[Items listed in a dataset]
────────────────
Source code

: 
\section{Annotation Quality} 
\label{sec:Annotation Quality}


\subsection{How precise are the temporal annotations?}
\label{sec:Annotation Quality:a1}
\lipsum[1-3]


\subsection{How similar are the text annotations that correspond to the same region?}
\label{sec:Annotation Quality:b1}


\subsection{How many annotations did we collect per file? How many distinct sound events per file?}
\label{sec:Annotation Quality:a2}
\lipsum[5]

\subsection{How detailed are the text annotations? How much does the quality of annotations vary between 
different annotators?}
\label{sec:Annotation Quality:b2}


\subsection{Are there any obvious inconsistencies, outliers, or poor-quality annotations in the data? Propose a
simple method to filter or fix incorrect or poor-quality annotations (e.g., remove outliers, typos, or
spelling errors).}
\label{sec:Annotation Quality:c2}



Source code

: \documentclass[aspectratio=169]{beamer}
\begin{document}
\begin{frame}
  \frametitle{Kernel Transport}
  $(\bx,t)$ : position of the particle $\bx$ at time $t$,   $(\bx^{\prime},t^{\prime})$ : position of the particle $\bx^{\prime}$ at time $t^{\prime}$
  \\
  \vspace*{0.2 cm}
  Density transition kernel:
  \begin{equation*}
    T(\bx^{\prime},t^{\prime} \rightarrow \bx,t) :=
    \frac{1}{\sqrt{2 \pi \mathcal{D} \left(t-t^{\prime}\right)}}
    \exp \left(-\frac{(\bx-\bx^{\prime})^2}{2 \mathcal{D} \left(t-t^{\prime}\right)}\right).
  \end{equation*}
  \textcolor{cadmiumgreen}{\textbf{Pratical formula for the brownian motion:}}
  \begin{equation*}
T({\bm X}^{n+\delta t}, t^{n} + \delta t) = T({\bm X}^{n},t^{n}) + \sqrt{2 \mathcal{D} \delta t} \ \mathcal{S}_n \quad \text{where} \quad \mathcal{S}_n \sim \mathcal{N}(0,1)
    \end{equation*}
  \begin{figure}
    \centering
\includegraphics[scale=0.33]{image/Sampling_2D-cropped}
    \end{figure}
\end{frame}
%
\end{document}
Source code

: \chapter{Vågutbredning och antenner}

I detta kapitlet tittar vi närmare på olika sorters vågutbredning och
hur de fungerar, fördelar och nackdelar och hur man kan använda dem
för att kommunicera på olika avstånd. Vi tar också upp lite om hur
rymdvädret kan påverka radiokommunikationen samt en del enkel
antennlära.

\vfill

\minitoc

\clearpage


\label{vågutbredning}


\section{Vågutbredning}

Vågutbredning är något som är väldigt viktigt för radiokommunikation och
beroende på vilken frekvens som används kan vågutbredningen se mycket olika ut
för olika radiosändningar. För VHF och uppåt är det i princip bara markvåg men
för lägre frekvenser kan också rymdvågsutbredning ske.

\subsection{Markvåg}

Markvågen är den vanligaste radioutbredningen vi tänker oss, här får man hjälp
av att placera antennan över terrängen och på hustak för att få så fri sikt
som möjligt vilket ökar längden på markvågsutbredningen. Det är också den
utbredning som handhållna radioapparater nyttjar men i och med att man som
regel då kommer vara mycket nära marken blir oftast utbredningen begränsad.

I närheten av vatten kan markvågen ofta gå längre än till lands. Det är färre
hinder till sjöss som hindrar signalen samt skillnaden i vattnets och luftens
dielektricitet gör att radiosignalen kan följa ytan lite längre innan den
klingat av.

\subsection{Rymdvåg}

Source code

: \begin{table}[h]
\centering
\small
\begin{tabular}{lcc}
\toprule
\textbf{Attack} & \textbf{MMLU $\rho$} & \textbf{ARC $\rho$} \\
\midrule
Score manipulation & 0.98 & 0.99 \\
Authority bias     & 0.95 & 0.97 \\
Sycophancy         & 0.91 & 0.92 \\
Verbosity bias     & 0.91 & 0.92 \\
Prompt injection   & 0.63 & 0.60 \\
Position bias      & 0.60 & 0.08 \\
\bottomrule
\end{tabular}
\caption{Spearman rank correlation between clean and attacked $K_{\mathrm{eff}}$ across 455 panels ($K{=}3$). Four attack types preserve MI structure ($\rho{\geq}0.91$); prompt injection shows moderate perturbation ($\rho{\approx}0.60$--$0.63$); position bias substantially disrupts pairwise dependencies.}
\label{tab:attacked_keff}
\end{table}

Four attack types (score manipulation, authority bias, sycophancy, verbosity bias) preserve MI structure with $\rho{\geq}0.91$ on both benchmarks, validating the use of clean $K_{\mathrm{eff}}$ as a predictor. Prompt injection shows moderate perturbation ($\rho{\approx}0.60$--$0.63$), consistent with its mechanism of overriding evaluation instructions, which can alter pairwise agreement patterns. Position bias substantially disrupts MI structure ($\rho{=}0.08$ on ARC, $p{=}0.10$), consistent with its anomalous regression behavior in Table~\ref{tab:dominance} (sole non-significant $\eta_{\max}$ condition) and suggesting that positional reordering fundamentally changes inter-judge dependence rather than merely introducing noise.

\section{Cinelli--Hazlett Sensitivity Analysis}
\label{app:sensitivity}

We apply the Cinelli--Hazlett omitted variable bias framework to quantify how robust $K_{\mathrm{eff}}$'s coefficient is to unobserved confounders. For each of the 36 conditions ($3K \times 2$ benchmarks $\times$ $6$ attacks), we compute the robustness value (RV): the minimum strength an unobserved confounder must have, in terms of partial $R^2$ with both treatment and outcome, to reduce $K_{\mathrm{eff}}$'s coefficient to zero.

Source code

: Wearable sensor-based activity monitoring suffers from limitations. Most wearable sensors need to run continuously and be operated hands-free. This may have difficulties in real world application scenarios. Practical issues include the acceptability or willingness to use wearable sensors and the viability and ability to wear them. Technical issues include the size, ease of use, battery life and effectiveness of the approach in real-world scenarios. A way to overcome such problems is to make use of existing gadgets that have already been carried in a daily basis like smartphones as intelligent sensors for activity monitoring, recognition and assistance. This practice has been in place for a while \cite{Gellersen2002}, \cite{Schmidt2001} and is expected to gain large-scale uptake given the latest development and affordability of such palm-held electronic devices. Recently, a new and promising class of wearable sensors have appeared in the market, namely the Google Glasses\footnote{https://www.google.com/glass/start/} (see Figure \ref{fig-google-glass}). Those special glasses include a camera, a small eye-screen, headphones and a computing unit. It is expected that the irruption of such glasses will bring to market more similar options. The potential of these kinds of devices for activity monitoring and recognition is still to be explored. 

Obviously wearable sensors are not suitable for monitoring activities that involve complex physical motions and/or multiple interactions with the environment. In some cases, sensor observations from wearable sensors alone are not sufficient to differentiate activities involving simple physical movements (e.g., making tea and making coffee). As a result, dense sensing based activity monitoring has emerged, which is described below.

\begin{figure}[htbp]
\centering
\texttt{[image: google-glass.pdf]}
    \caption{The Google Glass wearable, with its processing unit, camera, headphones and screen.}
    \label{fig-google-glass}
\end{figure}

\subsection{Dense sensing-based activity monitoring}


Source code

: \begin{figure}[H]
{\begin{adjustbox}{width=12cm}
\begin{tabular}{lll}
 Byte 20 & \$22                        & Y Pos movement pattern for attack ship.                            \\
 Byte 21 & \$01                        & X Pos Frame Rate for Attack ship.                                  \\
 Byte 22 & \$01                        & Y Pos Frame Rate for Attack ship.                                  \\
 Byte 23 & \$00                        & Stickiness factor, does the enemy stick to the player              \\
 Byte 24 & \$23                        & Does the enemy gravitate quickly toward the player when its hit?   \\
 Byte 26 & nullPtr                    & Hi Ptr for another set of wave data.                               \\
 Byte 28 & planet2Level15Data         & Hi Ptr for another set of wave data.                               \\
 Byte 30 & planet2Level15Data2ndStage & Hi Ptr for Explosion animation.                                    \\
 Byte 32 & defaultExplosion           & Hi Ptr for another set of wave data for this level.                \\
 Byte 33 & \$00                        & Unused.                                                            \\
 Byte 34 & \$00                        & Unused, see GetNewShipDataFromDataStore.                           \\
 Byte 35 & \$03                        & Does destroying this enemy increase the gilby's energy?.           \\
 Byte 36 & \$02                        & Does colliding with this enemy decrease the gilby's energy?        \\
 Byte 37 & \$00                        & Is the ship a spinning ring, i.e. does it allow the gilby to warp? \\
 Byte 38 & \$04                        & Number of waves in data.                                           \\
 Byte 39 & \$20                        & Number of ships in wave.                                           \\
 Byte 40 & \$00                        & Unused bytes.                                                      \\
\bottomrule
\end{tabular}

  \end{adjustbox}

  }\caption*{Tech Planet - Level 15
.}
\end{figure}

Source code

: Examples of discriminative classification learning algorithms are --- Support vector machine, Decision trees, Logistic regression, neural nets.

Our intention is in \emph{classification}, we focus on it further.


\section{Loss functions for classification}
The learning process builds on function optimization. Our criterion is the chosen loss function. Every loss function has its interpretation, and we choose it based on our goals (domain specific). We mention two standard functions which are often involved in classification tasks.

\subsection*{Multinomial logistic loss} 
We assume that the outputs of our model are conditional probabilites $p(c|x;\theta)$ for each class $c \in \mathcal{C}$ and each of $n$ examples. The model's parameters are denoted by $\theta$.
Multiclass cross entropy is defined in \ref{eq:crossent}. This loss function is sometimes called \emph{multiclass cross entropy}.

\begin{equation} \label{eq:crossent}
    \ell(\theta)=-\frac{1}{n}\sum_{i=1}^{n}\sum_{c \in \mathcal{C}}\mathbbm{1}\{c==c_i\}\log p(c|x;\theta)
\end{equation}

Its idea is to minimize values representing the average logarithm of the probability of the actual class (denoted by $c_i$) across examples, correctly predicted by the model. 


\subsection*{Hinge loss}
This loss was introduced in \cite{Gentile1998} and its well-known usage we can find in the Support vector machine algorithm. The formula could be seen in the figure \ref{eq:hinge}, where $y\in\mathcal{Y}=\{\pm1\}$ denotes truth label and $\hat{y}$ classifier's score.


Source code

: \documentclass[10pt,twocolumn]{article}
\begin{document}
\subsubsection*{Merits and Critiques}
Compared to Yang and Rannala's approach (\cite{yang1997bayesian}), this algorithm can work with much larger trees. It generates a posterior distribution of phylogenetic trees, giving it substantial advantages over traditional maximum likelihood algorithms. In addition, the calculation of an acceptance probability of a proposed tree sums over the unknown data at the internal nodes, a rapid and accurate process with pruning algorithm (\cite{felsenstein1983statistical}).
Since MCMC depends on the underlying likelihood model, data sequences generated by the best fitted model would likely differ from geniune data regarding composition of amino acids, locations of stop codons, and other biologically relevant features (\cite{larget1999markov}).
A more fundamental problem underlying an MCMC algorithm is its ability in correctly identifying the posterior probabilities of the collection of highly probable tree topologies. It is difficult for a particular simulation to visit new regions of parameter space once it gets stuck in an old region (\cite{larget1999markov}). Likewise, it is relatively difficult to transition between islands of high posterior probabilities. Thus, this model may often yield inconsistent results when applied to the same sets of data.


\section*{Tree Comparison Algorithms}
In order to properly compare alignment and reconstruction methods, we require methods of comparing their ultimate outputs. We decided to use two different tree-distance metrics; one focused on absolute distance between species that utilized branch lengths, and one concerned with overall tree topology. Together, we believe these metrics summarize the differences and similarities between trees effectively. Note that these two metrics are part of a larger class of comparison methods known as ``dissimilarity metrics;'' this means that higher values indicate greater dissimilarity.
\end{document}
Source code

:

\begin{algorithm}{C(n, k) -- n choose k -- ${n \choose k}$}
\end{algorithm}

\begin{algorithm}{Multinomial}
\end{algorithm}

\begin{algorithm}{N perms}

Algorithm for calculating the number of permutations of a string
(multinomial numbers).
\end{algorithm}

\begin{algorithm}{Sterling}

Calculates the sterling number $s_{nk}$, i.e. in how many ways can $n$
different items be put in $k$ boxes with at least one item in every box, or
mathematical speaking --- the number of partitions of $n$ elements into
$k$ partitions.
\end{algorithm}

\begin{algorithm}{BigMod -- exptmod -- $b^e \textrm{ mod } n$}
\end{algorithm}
────────────────
Using the entries above, say how many lines contain the string "längre"; the number is the full reply.

→ **SOLUTION TO THIS EXERCISE**: 2